Hi everyone, my name is Vy Hoa Phun and I am a Machine Learning (ML) enthusiast, who loves to understand the fundamental concepts of ML algorithms in a crystal clear way and in many different perspectives. About me, I have successfully obtained a Bachelor degree in Computer Science at Ho Chi Minh University of Technology (\(\text{HCMUT}\)) in Vietnam and a Master degree in Data Science at University of Queensland (\(\text{UQ}\)) in Australia.
Regarding my undergrad education background, I had the chance to learn many courses, which touches many CompSci fields such as Computer Networks, Graphics, Ops Research, Artificial Intelligence (AI), and so on. During my final year at \(\text{HCMUT}\), I worked on a project for my thesis called Developing Smart Traffic Light Control System in which many ML algorithms were applied to seek for the optimal signal timing such as Genetic Algorithm (GA), Reinforcement Learning with Neural Networks approach, etc, but the scope of the project was only about an isolated signalized intersection, and luckily this project also helps me won a 2nd Prize at the Science Research Symposium 2018 held by the Office for International Study Program (\(\text{OISP}\)).

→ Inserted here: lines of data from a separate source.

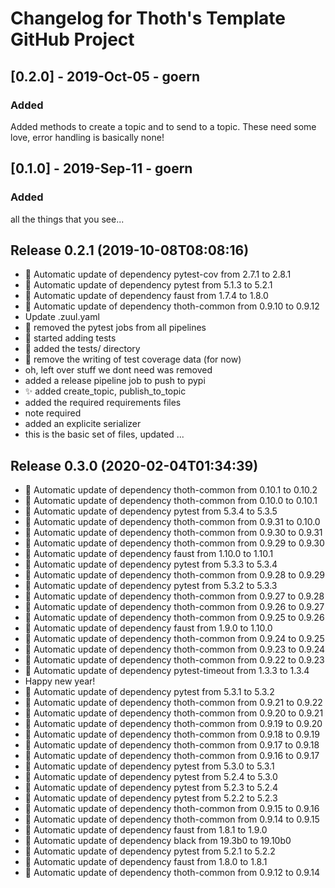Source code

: # Changelog for Thoth's Template GitHub Project

## [0.2.0] - 2019-Oct-05 - goern

### Added

Added methods to create a topic and to send to a topic. These need some love, error handling is basically none!

## [0.1.0] - 2019-Sep-11 - goern

### Added

all the things that you see...

## Release 0.2.1 (2019-10-08T08:08:16)
* :pushpin: Automatic update of dependency pytest-cov from 2.7.1 to 2.8.1
* :pushpin: Automatic update of dependency pytest from 5.1.3 to 5.2.1
* :pushpin: Automatic update of dependency faust from 1.7.4 to 1.8.0
* :pushpin: Automatic update of dependency thoth-common from 0.9.10 to 0.9.12
* Update .zuul.yaml
* :green_heart: removed the pytest jobs from all pipelines
* :green_heart: started adding tests
* :green_heart: added the tests/ directory
* :green_heart: remove the writing of test coverage data (for now)
* oh, left over stuff we dont need was removed
* added a release pipeline job to push to pypi
* :sparkles: added create_topic, publish_to_topic
* added the required requirements files
* note required
* added an explicite serializer
* this is the basic set of files, updated ...

## Release 0.3.0 (2020-02-04T01:34:39)
* :pushpin: Automatic update of dependency thoth-common from 0.10.1 to 0.10.2
* :pushpin: Automatic update of dependency thoth-common from 0.10.0 to 0.10.1
* :pushpin: Automatic update of dependency pytest from 5.3.4 to 5.3.5
* :pushpin: Automatic update of dependency thoth-common from 0.9.31 to 0.10.0
* :pushpin: Automatic update of dependency thoth-common from 0.9.30 to 0.9.31
* :pushpin: Automatic update of dependency thoth-common from 0.9.29 to 0.9.30
* :pushpin: Automatic update of dependency faust from 1.10.0 to 1.10.1
* :pushpin: Automatic update of dependency pytest from 5.3.3 to 5.3.4
* :pushpin: Automatic update of dependency thoth-common from 0.9.28 to 0.9.29
* :pushpin: Automatic update of dependency pytest from 5.3.2 to 5.3.3
* :pushpin: Automatic update of dependency thoth-common from 0.9.27 to 0.9.28
* :pushpin: Automatic update of dependency thoth-common from 0.9.26 to 0.9.27
* :pushpin: Automatic update of dependency thoth-common from 0.9.25 to 0.9.26
* :pushpin: Automatic update of dependency faust from 1.9.0 to 1.10.0
* :pushpin: Automatic update of dependency thoth-common from 0.9.24 to 0.9.25
* :pushpin: Automatic update of dependency thoth-common from 0.9.23 to 0.9.24
* :pushpin: Automatic update of dependency thoth-common from 0.9.22 to 0.9.23
* :pushpin: Automatic update of dependency pytest-timeout from 1.3.3 to 1.3.4
* Happy new year!
* :pushpin: Automatic update of dependency pytest from 5.3.1 to 5.3.2
* :pushpin: Automatic update of dependency thoth-common from 0.9.21 to 0.9.22
* :pushpin: Automatic update of dependency thoth-common from 0.9.20 to 0.9.21
* :pushpin: Automatic update of dependency thoth-common from 0.9.19 to 0.9.20
* :pushpin: Automatic update of dependency thoth-common from 0.9.18 to 0.9.19
* :pushpin: Automatic update of dependency thoth-common from 0.9.17 to 0.9.18
* :pushpin: Automatic update of dependency thoth-common from 0.9.16 to 0.9.17
* :pushpin: Automatic update of dependency pytest from 5.3.0 to 5.3.1
* :pushpin: Automatic update of dependency pytest from 5.2.4 to 5.3.0
* :pushpin: Automatic update of dependency pytest from 5.2.3 to 5.2.4
* :pushpin: Automatic update of dependency pytest from 5.2.2 to 5.2.3
* :pushpin: Automatic update of dependency thoth-common from 0.9.15 to 0.9.16
* :pushpin: Automatic update of dependency thoth-common from 0.9.14 to 0.9.15
* :pushpin: Automatic update of dependency faust from 1.8.1 to 1.9.0
* :pushpin: Automatic update of dependency black from 19.3b0 to 19.10b0
* :pushpin: Automatic update of dependency pytest from 5.2.1 to 5.2.2
* :pushpin: Automatic update of dependency faust from 1.8.0 to 1.8.1
* :pushpin: Automatic update of dependency thoth-common from 0.9.12 to 0.9.14
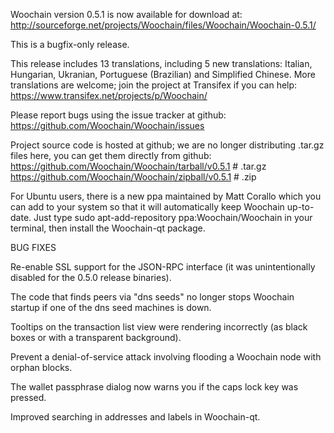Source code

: Woochain version 0.5.1 is now available for download at:
http://sourceforge.net/projects/Woochain/files/Woochain/Woochain-0.5.1/

This is a bugfix-only release.

This release includes 13 translations, including 5 new translations:
Italian, Hungarian, Ukranian, Portuguese (Brazilian) and Simplified Chinese.
More translations are welcome; join the project at Transifex if you can help:
https://www.transifex.net/projects/p/Woochain/

Please report bugs using the issue tracker at github:
https://github.com/Woochain/Woochain/issues

Project source code is hosted at github; we are no longer
distributing .tar.gz files here, you can get them
directly from github:
https://github.com/Woochain/Woochain/tarball/v0.5.1  # .tar.gz
https://github.com/Woochain/Woochain/zipball/v0.5.1  # .zip

For Ubuntu users, there is a new ppa maintained by Matt Corallo which
you can add to your system so that it will automatically keep
Woochain up-to-date.  Just type
sudo apt-add-repository ppa:Woochain/Woochain
in your terminal, then install the Woochain-qt package.


BUG FIXES

Re-enable SSL support for the JSON-RPC interface (it was unintentionally
disabled for the 0.5.0 release binaries).

The code that finds peers via "dns seeds" no longer stops Woochain startup
if one of the dns seed machines is down.

Tooltips on the transaction list view were rendering incorrectly (as black boxes
or with a transparent background).

Prevent a denial-of-service attack involving flooding a Woochain node with
orphan blocks.

The wallet passphrase dialog now warns you if the caps lock key was pressed.

Improved searching in addresses and labels in Woochain-qt.
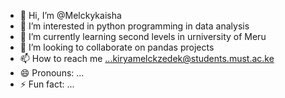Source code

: - 👋 Hi, I’m @Melckykaisha
- 👀 I’m interested in python programming in data analysis
- 🌱 I’m currently learning second levels in urniversity of Meru
- 💞️ I’m looking to collaborate on pandas projects
- 📫 How to reach me ...kiryamelckzedek@students.must.ac.ke
- 😄 Pronouns: ...
- ⚡ Fun fact: ...

<!---
Melckykaisha/Melckykaisha is a ✨ special ✨ repository because its `README.md` (this file) appears on your GitHub profile.
You can click the Preview link to take a look at your changes.
--->
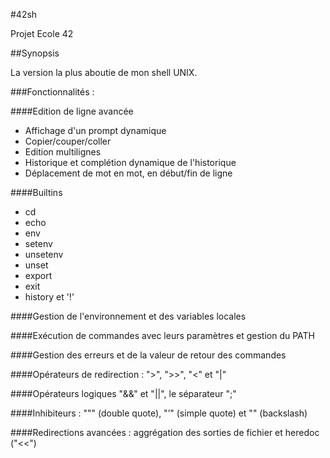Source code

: #42sh
  
Projet Ecole 42
  
##Synopsis
  
La version la plus aboutie de mon shell UNIX.
  
###Fonctionnalités :
  
####Edition de ligne avancée
  
* Affichage d'un prompt dynamique
* Copier/couper/coller
* Edition multilignes
* Historique et complétion dynamique de l'historique
* Déplacement de mot en mot, en début/fin de ligne
  
####Builtins
  
* cd
* echo
* env
* setenv
* unsetenv
* unset
* export
* exit
* history et '!'
  
####Gestion de l'environnement et des variables locales
  
####Exécution de commandes avec leurs paramètres et gestion du PATH
  
####Gestion des erreurs et de la valeur de retour des commandes
  
####Opérateurs de redirection : ">", ">>", "<" et "|"
  
####Opérateurs logiques "&&" et "||", le séparateur ";"
  
####Inhibiteurs : """ (double quote), "’" (simple quote) et "\" (backslash)
  
####Redirections avancées : aggrégation des sorties de fichier et heredoc ("<<")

For more information about my thesis, please refer to here.
It is worth mentioning that in the final year at \(\text{HCMUT}\), I had a chance to learn a ML course, which covered many ML techniques in probabilistic view, besides I am also a big fan of calculus, linear algebra, and probability & statistics. As a result, this subject attracts my biggest attention and it inspires me to learn as much as I could. That is why I decided to acquire a Data Science degree to not only get a job which is relevant to my field of interest but also enrich my knowledge to make it more well-rounded.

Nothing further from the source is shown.